That’s also true, but again what the suspicious get is not the distinctions between surveillance programs but the sheer accumulation of them: The NSA, IRS, and FDH all blur together as “the government.” The government is in your bookkeeping, in your e-mails, in your prostate. Had George III been that omnipresent, there would be no United States.

But the real reason why there are fewer defenders of their programs than Andy would like is the subject he tackles in his excellent books: the ideological faintheartedness of the United States. In this struggle, our enemies hide in plain sight, but Western governments will not confront them in plain sight. As I wrote here last month:

Because the formal, visible state has been neutered by political correctness, the dark, furtive shadow state has to expand massively to make, in secret, the judgment calls that can no longer be made in public.
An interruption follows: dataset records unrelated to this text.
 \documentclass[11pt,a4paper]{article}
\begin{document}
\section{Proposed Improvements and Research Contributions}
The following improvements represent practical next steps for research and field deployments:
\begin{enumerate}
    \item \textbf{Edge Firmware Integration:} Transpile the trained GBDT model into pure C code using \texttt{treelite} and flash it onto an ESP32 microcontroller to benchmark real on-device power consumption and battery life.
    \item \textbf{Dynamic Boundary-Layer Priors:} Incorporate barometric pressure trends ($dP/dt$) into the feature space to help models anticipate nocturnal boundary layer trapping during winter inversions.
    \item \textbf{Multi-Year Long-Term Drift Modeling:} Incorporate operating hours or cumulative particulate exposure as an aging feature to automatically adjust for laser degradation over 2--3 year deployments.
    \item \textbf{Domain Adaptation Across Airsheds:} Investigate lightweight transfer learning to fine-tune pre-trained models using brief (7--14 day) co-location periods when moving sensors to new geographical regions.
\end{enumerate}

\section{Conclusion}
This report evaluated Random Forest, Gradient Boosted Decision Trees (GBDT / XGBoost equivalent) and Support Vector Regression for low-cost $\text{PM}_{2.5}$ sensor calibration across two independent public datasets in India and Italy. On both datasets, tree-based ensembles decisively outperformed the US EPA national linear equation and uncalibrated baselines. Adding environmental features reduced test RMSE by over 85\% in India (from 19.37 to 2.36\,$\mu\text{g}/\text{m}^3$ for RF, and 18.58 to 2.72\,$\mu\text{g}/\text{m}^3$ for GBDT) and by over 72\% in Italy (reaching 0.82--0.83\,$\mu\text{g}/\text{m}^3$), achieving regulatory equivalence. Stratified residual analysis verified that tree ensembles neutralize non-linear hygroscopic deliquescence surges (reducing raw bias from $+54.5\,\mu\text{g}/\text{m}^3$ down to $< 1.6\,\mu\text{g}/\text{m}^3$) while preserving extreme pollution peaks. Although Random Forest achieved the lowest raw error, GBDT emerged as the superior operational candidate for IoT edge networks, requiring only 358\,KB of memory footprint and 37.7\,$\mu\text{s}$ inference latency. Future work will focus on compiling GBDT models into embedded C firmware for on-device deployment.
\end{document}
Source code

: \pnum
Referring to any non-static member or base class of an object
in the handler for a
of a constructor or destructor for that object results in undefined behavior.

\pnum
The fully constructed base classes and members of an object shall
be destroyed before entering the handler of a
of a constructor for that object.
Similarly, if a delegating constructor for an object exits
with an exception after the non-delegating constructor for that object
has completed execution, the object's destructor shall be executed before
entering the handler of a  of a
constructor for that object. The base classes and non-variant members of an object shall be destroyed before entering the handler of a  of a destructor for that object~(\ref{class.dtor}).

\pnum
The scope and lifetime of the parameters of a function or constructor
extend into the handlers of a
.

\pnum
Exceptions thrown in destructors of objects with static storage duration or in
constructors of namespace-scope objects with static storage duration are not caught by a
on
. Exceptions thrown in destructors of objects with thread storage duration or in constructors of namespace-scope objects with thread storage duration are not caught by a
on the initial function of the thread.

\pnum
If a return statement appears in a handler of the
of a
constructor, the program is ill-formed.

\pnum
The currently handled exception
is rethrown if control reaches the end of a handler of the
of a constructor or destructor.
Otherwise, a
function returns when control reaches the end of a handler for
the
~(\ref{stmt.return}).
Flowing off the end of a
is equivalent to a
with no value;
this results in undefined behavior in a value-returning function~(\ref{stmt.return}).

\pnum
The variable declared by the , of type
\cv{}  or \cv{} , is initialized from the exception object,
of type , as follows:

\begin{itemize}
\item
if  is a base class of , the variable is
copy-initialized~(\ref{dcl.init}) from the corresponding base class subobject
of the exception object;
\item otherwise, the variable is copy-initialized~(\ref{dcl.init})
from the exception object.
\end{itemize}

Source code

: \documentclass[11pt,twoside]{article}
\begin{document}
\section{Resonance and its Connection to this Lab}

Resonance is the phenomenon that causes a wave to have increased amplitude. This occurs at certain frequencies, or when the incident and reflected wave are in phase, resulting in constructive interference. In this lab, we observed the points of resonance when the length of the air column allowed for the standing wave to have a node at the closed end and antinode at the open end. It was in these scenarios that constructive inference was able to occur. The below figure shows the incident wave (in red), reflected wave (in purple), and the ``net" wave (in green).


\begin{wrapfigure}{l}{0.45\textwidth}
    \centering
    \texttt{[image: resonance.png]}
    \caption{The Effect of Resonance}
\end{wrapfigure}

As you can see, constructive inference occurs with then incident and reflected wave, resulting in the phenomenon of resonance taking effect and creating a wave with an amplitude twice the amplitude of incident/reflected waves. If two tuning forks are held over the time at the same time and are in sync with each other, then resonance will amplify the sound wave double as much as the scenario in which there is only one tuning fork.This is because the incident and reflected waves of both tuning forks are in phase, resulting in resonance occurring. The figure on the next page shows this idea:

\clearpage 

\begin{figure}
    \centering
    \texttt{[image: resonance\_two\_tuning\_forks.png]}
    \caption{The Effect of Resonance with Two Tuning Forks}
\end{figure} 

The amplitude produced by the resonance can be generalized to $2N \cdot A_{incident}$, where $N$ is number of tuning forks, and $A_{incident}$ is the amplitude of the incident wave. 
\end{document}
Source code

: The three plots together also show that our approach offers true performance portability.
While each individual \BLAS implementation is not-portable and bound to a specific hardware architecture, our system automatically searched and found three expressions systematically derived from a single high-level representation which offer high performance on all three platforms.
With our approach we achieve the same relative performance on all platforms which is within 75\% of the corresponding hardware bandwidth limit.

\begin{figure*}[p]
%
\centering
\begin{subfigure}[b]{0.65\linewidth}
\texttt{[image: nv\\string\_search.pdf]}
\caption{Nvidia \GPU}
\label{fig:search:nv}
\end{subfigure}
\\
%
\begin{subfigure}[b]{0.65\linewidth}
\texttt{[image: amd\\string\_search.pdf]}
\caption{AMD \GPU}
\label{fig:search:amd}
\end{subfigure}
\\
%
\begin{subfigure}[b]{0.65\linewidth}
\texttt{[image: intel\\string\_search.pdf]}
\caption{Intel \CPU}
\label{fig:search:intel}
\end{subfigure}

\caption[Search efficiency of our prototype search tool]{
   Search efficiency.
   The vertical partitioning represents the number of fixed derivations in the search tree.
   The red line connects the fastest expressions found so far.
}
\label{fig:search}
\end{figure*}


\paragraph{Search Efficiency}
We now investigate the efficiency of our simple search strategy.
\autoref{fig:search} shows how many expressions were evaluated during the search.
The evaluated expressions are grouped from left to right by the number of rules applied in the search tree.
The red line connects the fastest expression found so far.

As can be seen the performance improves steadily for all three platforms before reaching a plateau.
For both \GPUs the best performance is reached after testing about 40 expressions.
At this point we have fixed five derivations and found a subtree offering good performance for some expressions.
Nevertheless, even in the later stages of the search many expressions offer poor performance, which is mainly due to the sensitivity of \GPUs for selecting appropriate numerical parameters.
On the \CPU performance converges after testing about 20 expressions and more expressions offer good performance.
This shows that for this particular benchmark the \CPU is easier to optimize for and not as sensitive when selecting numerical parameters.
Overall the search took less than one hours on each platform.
And, in a broader sense, the national-security Right is a shrinking club because America has proven an ineffectual intervener. In Afghanistan, the Taliban support a bigoted, misogynist sharia state run by theocrats with ties to global terrorism, whereas America and its allies support a bigoted, misogynist sharia state run by duplicitous kleptocrats with ties to druglords and pederasts. That’s not a distinction worth twelve years of blood and treasure, and it has discredited the broader cause and its impositions on the home front. The Taliban will soon enough be back in Kabul, but Americans will be shuffling shoeless through the airports of Cleveland and Des Moines unto the end of time.